ABOUT THIS EXERCISE
Copy each line of the listing where the word "Testing" can be found.
(DATA FOR ANALYSIS begins)
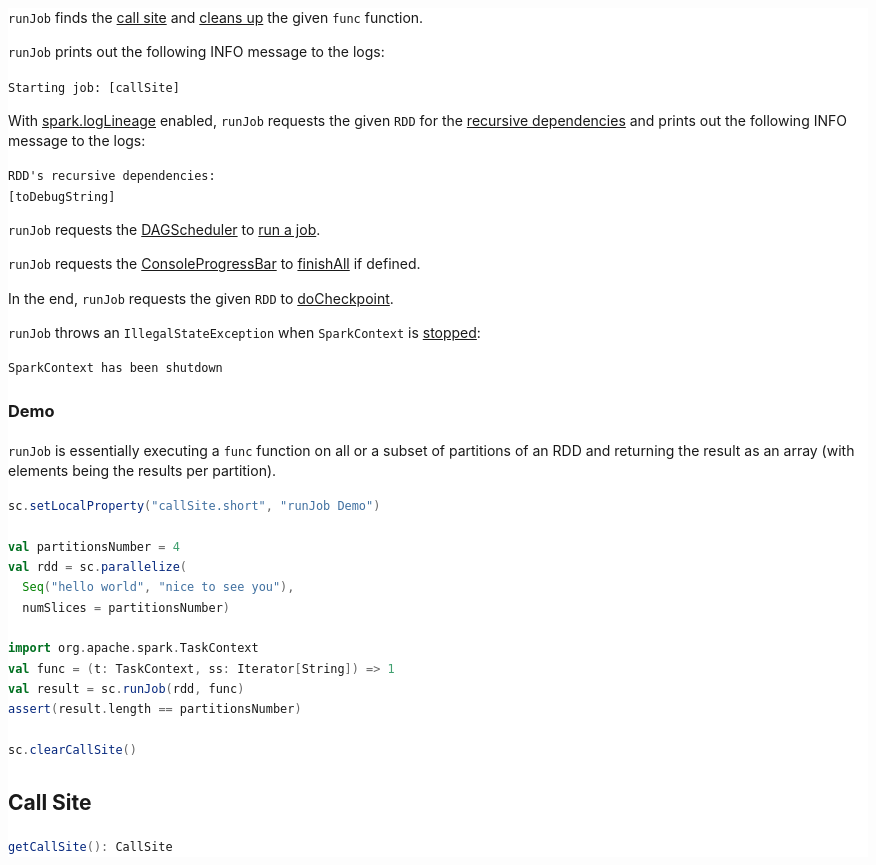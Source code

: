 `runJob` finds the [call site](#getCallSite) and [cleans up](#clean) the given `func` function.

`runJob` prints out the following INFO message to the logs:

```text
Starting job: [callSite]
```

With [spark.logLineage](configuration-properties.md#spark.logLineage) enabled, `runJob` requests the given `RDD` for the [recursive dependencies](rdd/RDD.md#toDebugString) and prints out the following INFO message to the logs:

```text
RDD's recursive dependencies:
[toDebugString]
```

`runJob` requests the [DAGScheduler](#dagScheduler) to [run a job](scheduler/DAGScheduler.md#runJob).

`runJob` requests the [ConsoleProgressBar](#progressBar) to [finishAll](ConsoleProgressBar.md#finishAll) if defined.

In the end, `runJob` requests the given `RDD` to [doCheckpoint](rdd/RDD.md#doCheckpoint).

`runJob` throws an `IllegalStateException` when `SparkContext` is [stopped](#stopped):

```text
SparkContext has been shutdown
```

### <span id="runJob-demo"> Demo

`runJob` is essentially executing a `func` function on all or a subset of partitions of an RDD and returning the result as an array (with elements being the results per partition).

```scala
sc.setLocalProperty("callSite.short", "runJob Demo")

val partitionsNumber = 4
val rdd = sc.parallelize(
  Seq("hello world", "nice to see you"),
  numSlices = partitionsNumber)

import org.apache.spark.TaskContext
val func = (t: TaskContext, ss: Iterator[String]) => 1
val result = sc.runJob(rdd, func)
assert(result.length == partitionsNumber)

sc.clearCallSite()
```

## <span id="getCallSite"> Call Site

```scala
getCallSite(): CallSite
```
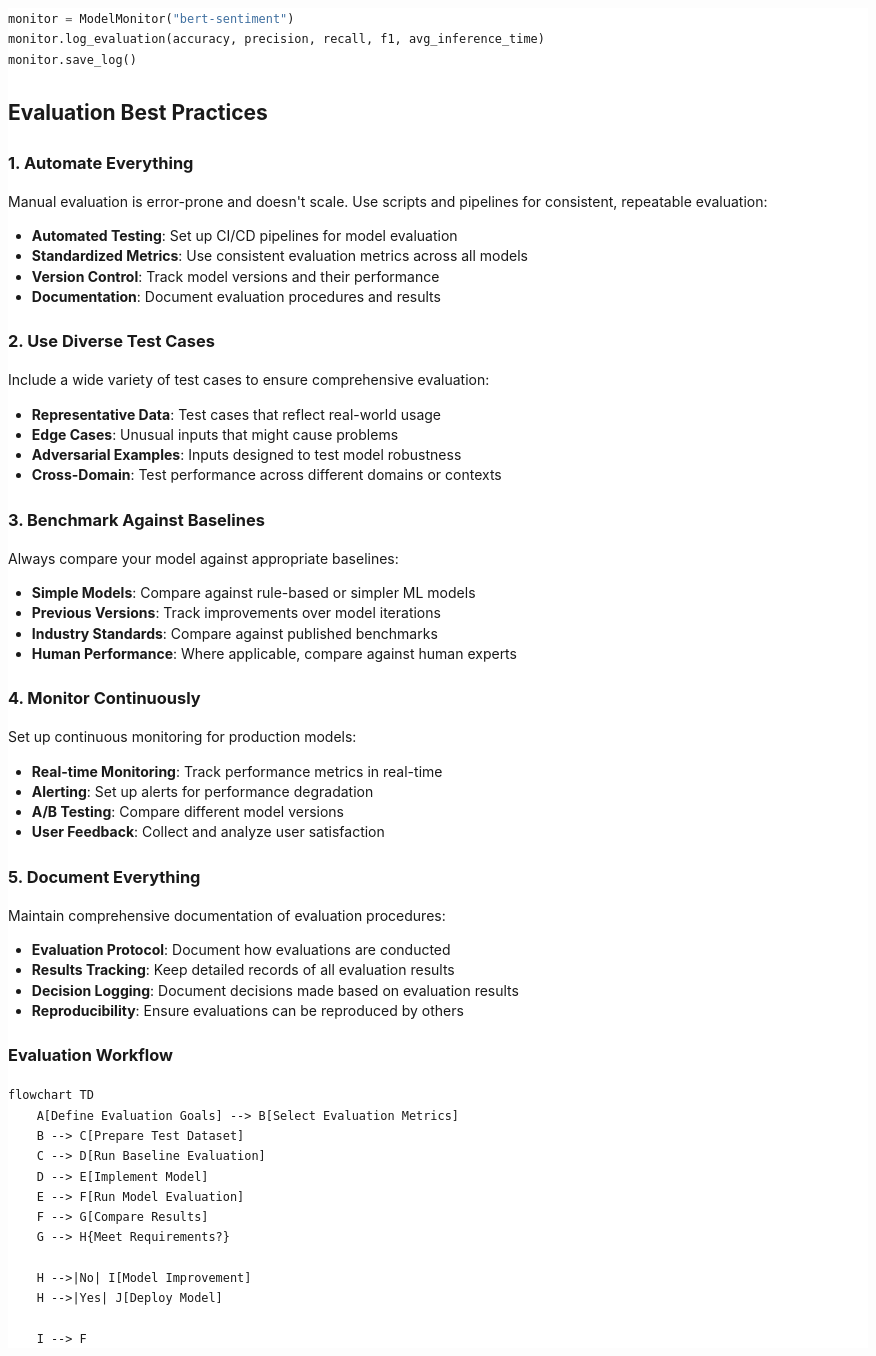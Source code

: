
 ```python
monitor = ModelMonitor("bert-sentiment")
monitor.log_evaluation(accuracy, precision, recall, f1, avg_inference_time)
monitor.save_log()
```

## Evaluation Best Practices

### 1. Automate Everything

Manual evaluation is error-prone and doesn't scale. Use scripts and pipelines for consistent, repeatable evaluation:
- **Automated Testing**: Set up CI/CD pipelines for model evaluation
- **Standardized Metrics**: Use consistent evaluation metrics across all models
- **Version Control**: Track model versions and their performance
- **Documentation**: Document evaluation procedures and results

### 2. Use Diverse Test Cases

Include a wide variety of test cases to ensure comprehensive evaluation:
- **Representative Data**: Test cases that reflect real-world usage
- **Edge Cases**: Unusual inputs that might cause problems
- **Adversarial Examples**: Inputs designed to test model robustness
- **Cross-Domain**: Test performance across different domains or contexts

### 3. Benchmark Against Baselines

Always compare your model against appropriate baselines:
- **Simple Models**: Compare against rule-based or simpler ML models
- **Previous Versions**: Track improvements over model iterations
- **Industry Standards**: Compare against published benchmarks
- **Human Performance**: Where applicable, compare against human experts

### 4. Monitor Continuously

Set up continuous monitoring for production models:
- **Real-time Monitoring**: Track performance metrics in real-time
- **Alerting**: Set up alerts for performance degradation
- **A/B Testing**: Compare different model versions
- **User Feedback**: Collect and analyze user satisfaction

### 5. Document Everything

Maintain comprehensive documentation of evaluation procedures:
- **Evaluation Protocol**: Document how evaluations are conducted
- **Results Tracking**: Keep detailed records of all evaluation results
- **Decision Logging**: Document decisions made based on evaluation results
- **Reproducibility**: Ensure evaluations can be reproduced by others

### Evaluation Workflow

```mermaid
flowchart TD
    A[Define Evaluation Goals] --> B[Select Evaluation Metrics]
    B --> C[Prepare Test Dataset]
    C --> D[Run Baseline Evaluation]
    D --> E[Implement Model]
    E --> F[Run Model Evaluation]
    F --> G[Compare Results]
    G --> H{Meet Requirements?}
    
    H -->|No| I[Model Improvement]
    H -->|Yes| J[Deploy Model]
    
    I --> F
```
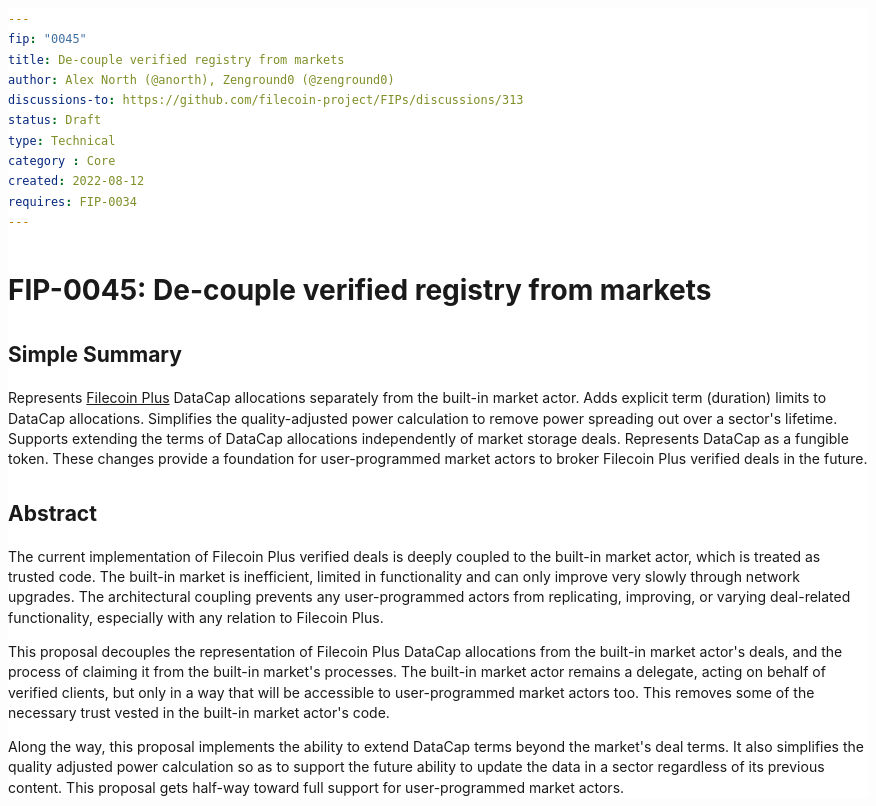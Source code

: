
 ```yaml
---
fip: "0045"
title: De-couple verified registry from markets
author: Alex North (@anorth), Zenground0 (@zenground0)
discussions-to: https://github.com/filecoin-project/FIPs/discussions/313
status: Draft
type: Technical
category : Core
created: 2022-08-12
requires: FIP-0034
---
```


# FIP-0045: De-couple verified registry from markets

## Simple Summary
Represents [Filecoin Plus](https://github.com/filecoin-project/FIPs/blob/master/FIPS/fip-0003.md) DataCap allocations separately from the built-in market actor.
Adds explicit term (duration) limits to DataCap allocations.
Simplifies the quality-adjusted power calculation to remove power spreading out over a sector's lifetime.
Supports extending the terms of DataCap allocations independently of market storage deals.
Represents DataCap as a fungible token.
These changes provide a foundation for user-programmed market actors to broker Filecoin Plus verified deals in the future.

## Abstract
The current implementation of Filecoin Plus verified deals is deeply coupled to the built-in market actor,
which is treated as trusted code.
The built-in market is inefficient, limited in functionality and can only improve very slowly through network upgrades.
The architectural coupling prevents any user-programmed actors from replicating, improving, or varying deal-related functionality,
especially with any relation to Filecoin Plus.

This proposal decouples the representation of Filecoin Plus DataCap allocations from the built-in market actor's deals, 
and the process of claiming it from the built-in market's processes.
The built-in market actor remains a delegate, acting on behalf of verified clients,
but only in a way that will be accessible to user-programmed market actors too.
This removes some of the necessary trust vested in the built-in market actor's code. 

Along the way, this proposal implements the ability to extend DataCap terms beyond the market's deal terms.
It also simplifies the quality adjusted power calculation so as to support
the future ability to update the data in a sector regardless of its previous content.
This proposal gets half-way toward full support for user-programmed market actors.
(DATA FOR ANALYSIS ends)
WRITTEN RESPONSE
- **Automated Testing**: Set up CI/CD pipelines for model evaluation
- **A/B Testing**: Compare different model versions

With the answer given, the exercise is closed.